As I started doing my literature review for my master's thesis in Machine Translation of English-Japanese text, I was struck by how there were essentially two schools of thought regarding MT. One was the old fashioned, rule-based grammars, where we feed the source language sentence into a huge set of rules to morph the grammar to the target language grammar, then use a bilingual dictionary to translate the words. The other is the more modern, "big data" approach where you take large amounts of text that has been translated into two languages, and run an analysis on the words and word ordering to find the most probable translation. The latter is what Google does with its Google Translate service, and for similar languages, it gives a decent, quick and dirty translation of small amounts of text (maybe a full sentence). The former was the approach taken by the early MT pioneers and was rather unsuccessful, largely due to the hardware constraints of the time, but also because it does take a lot of human expertise to code the rules properly and then a good amount of time to process, compared to the probabilistic approach.
What bothered me, though, was that few papers that I read ever used both approaches at the same time. The probabilistic method is fast and relatively accurate for single words and/or short phrases, while the rule-based method does a better job with precision.
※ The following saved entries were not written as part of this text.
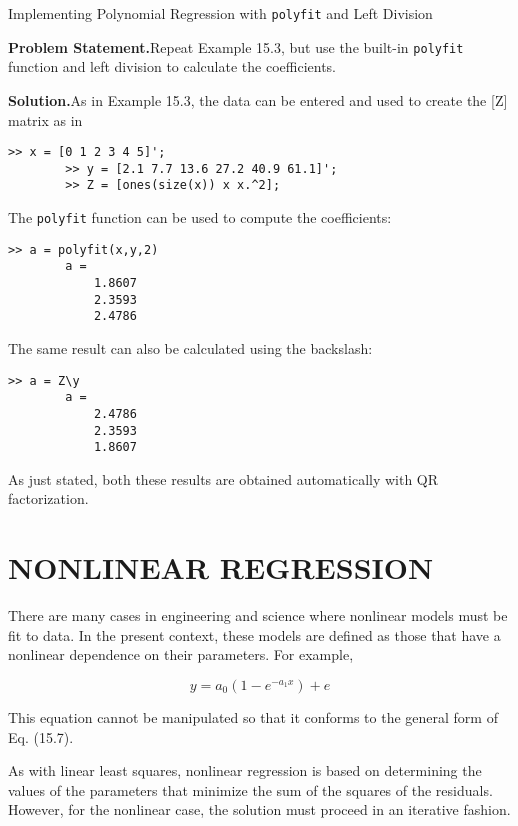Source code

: \documentclass[../main.tex]{subfiles}
\begin{document}
\begin{example} Implementing Polynomial Regression with \texttt{polyfit} and Left Division

    \textbf{Problem Statement.}\quad Repeat Example 15.3, but use the built-in \texttt{polyfit} function and
	left division to calculate the coefficients.

	\noindent\textbf{Solution.}\quad As in Example 15.3, the data can be entered and used to create the [Z] matrix
	as in

	\begin{lstlisting}[numbers=none]
		>> x = [0 1 2 3 4 5]';
		>> y = [2.1 7.7 13.6 27.2 40.9 61.1]';
		>> Z = [ones(size(x)) x x.^2];
	\end{lstlisting}

	\noindent The \texttt{polyfit} function can be used to compute the coefficients:

	\begin{lstlisting}[numbers=none]
		>> a = polyfit(x,y,2)
		a =
			1.8607
			2.3593
			2.4786
	\end{lstlisting}

	The same result can also be calculated using the backslash:

	\begin{lstlisting}[numbers=none]
		>> a = Z\y
		a =
			2.4786
			2.3593
			1.8607	
	\end{lstlisting}

	\noindent As just stated, both these results are obtained automatically with QR factorization.
\end{example}

\bigskip
\label{cha:cha_P_15_5} %
\section{NONLINEAR REGRESSION}

\noindent There are many cases in engineering and science where nonlinear models must be fit to
data. In the present context, these models are defined as those that have a nonlinear dependence on their parameters. For example,

\begin{equation}
	\tag{15.12}
	y = a_0 (1 - e^{-a_1 x}) + e
\end{equation}

\noindent This equation cannot be manipulated so that it conforms to the general form of Eq. (15.7).

As with linear least squares, nonlinear regression is based on determining the values
of the parameters that minimize the sum of the squares of the residuals. However, for the
nonlinear case, the solution must proceed in an iterative fashion.
\end{document}
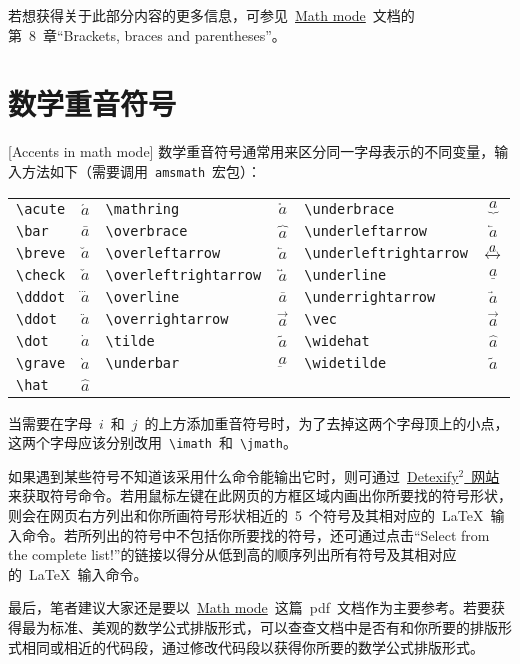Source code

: 若想获得关于此部分内容的更多信息，可参见~\href{http://tug.ctan.org/cgi-bin/ctanPackageInformation.py?id=voss-mathmode}{Math mode}~文档的第~8~章“Brackets, braces and parentheses”。

\section{数学重音符号}[Accents in math mode]
数学重音符号通常用来区分同一字母表示的不同变量，输入方法如下（需要调用~\verb|amsmath|~宏包）：

\begin{tabularx}{\textwidth}{Xc|Xc|Xc}
 \verb|\acute| & $\acute{a}$ & \verb|\mathring| & $\mathring{a}$ & \verb|\underbrace| & $\underbrace{a}$ \\
 \verb|\bar| & $\bar{a}$ & \verb|\overbrace| & $\overbrace{a}$ & \verb|\underleftarrow| & $\underleftarrow{a}$ \\
 \verb|\breve| & $\breve{a}$ & \verb|\overleftarrow| & $\overleftarrow{a}$ & \verb|\underleftrightarrow| & $\underleftrightarrow{a}$ \\
 \verb|\check| & $\check{a}$ & \verb|\overleftrightarrow| & $\overleftrightarrow{a}$ & \verb|\underline| & $\underline{a}$ \\
 \verb|\dddot| & $\dddot{a}$ & \verb|\overline| & $\overline{a}$ & \verb|\underrightarrow| & $\underrightarrow{a}$ \\
 \verb|\ddot| & $\ddot{a}$ & \verb|\overrightarrow| & $\overrightarrow{a}$ & \verb|\vec| & $\vec{a}$ \\
 \verb|\dot| & $\dot{a}$ & \verb|\tilde| & $\tilde{a}$ & \verb|\widehat| & $\widehat{a}$ \\
 \verb|\grave| & $\grave{a}$ & \verb|\underbar| & $\underbar{a}$ & \verb|\widetilde| & $\widetilde{a}$ \\
 \verb|\hat| & $\hat{a}$ 
\end{tabularx}

当需要在字母~$i$~和~$j$~的上方添加重音符号时，为了去掉这两个字母顶上的小点，这两个字母应该分别改用~\verb|\imath|~和~\verb|\jmath|。

如果遇到某些符号不知道该采用什么命令能输出它时，则可通过~\href{http://detexify.kirelabs.org/classify.html}{Detexify$^2$~网站}来获取符号命令。若用鼠标左键在此网页的方框区域内画出你所要找的符号形状，则会在网页右方列出和你所画符号形状相近的~5~个符号及其相对应的~\LaTeX~输入命令。若所列出的符号中不包括你所要找的符号，还可通过点击“Select from the complete list!”的链接以得分从低到高的顺序列出所有符号及其相对应的~\LaTeX~输入命令。

最后，笔者建议大家还是要以~\href{http://tug.ctan.org/cgi-bin/ctanPackageInformation.py?id=voss-mathmode}{Math mode}~这篇~pdf~文档作为主要参考。若要获得最为标准、美观的数学公式排版形式，可以查查文档中是否有和你所要的排版形式相同或相近的代码段，通过修改代码段以获得你所要的数学公式排版形式。

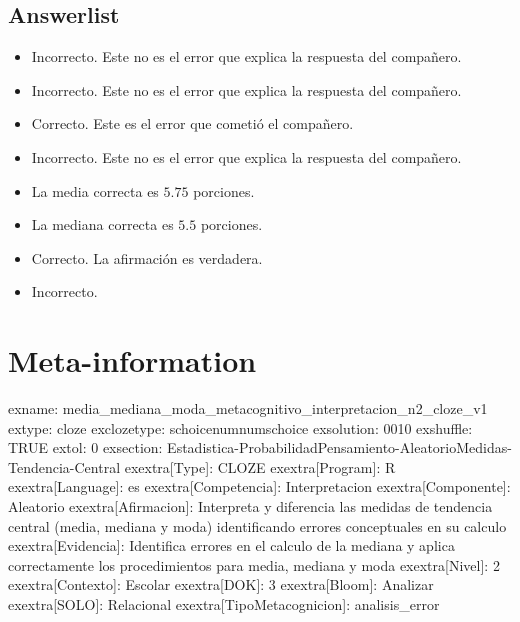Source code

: \documentclass[
]{article}
\providecommand{\tightlist}{%
  \setlength{\itemsep}{0pt}\setlength{\parskip}{0pt}}
\begin{document}
\subsection{Answerlist}\label{answerlist-1}

\begin{itemize}
\tightlist
\item
  Incorrecto. Este no es el error que explica la respuesta del
  compañero.
\item
  Incorrecto. Este no es el error que explica la respuesta del
  compañero.
\item
  Correcto. Este es el error que cometió el compañero.
\item
  Incorrecto. Este no es el error que explica la respuesta del
  compañero.
\item
  La media correcta es \(5.75\) porciones.
\item
  La mediana correcta es \(5.5\) porciones.
\item
  Correcto. La afirmación es verdadera.
\item
  Incorrecto.
\end{itemize}

\section{Meta-information}\label{meta-information}

exname:
media\_mediana\_moda\_metacognitivo\_interpretacion\_n2\_cloze\_v1
extype: cloze exclozetype:
schoice\textbar num\textbar num\textbar schoice exsolution:
0010 exshuffle: TRUE extol:
0 exsection:
Estadistica-Probabilidad\textbar Pensamiento-Aleatorio\textbar Medidas-Tendencia-Central
exextra{[}Type{]}: CLOZE exextra{[}Program{]}: R exextra{[}Language{]}:
es exextra{[}Competencia{]}: Interpretacion exextra{[}Componente{]}:
Aleatorio exextra{[}Afirmacion{]}: Interpreta y diferencia las medidas
de tendencia central (media, mediana y moda) identificando errores
conceptuales en su calculo exextra{[}Evidencia{]}: Identifica errores en
el calculo de la mediana y aplica correctamente los procedimientos para
media, mediana y moda exextra{[}Nivel{]}: 2 exextra{[}Contexto{]}:
Escolar exextra{[}DOK{]}: 3 exextra{[}Bloom{]}: Analizar
exextra{[}SOLO{]}: Relacional exextra{[}TipoMetacognicion{]}:
analisis\_error
\end{document}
I always felt the shortcomings of the big data approach were really in its not keeping track of any information beyond a few words to the left or right of the current word being processed, very much like taking the phrase "I love killing time reading novels" and only looking at "I love killing". It doesn't take long before you lose track of what it is you are translating when you only focus on the immediate phrase.
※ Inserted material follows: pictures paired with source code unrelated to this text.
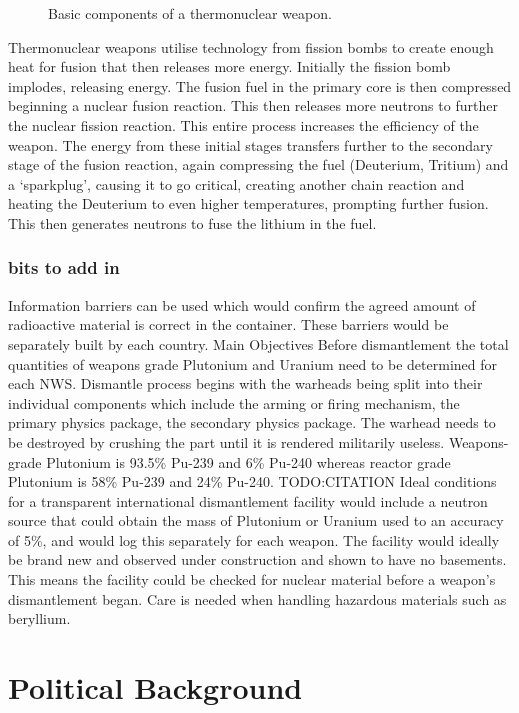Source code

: \documentclass[twoside,titlepage,11pt,twocolumn,a4paper]{article}
\begin{document}
\begin{figure}
  
  \caption{Basic components of a thermonuclear weapon.
    \citep{thermonuclearBomb}}
\end{figure}

Thermonuclear weapons utilise technology from fission bombs to create
enough heat for fusion that then releases more energy.  Initially the
fission bomb implodes, releasing energy. The fusion fuel in the
primary core is then compressed beginning a nuclear fusion
reaction. This then releases more neutrons to further the nuclear
fission reaction. This entire process increases the efficiency of the
weapon. The energy from these initial stages transfers further to the
secondary stage of the fusion reaction, again compressing the fuel
(Deuterium, Tritium) and a `sparkplug', causing it to go critical,
creating another chain reaction and heating the Deuterium to even
higher temperatures, prompting further fusion. This then generates
neutrons to fuse the lithium in the fuel.

\subsubsection{bits to add in}
Information barriers can be used which would confirm the agreed amount
of radioactive material is correct in the container. These barriers
would be separately built by each country.  Main Objectives Before
dismantlement the total quantities of weapons grade Plutonium and
Uranium need to be determined for each NWS.  Dismantle process begins
with the warheads being split into their individual components which
include the arming or firing mechanism, the primary physics package,
the secondary physics package.  The warhead needs to be destroyed by
crushing the part until it is rendered militarily useless.
Weapons-grade Plutonium is 93.5\% Pu-239 and 6\% Pu-240 whereas
reactor grade Plutonium is 58\% Pu-239 and 24\% Pu-240. TODO:CITATION
Ideal conditions for a transparent international dismantlement
facility would include a neutron source that could obtain the mass of
Plutonium or Uranium used to an accuracy of 5\%, and would log this
separately for each weapon.  The facility would ideally be brand new
and observed under construction and shown to have no basements. This
means the facility could be checked for nuclear material before a
weapon’s dismantlement began.  Care is needed when handling hazardous
materials such as beryllium.

\section{Political Background}
\end{document}

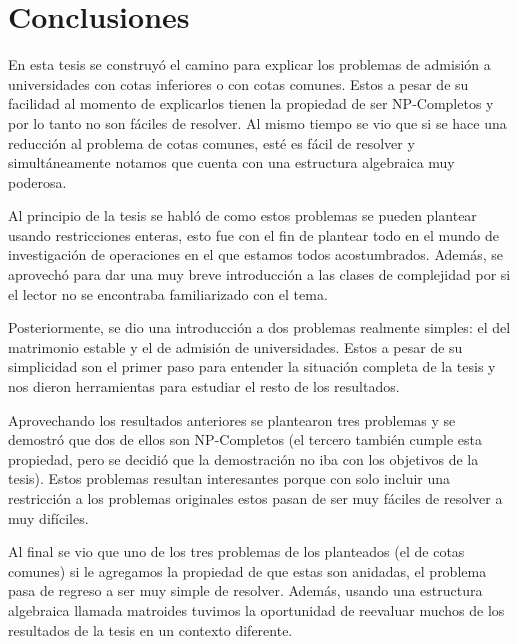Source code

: \chapter{Conclusiones}

En esta tesis se construyó el camino para explicar los problemas de admisión a universidades con cotas inferiores o con cotas comunes. Estos a pesar de su facilidad al momento de explicarlos tienen la propiedad de ser NP-Completos y por lo tanto no son fáciles de resolver. Al mismo tiempo se vio que si se hace una reducción al problema de cotas comunes, esté es fácil de resolver y simultáneamente notamos que cuenta con una estructura algebraica muy poderosa. 

Al principio de la tesis se habló de como estos problemas se pueden plantear usando restricciones enteras, esto fue con el fin de plantear todo en el mundo de investigación de operaciones en el que estamos todos acostumbrados. Además, se aprovechó para dar una muy breve introducción a las clases de complejidad por si el lector no se encontraba familiarizado con el tema. 

Posteriormente, se dio una introducción a dos problemas realmente simples: el del matrimonio estable y el de admisión de universidades. Estos a pesar de su simplicidad son el primer paso para entender la situación completa de la tesis y nos dieron herramientas para estudiar el resto de los resultados. 

Aprovechando los resultados anteriores se plantearon tres problemas y se demostró que dos de ellos son NP-Completos (el tercero también cumple esta propiedad, pero se decidió que la demostración no iba con los objetivos de la tesis). Estos problemas resultan interesantes porque con solo incluir una restricción a los problemas originales estos pasan de ser muy fáciles de resolver a muy difíciles. 

Al final se vio que uno de los tres problemas de los planteados (el de cotas comunes) si le agregamos la propiedad de que estas son anidadas, el problema pasa de regreso a ser muy simple de resolver. Además, usando una estructura algebraica llamada matroides tuvimos la oportunidad de reevaluar muchos de los resultados de la tesis en un contexto diferente.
So, my initial though was to take a probabilistic system, such as the one used by the Kyoto Free Translation Task and add some form of translation memory to keep track of not only previously translated segments to improve performance, but of traces to improve pronoun translation for null-subject languages (languages where pronouns are not required in some situations). Then my advisor sent me a paper she came across by some researchers at Prompsit, a Spanish translation service, where they used a hybrid approach with the rule-based software, Apertium and the statistical software, Moses to generate some phrase pairs by inferring rules from a parallel corpus. In other words, automatically generating rules that normally required a language expert to write. This was one of the few hybrid papers that I had read that took one of the main drawbacks of rule-based translation and attempted to solve it head-on. This led me to more hybrid approaches, mostly using Apertium. However, Apertium has absolutely no Japanese rule bases. If I were to be able to glean some grammar rules from a corpus in a similar way that Prompsit did for English-French translation, it may be a step towards better automatic translation. And so the challenge begins!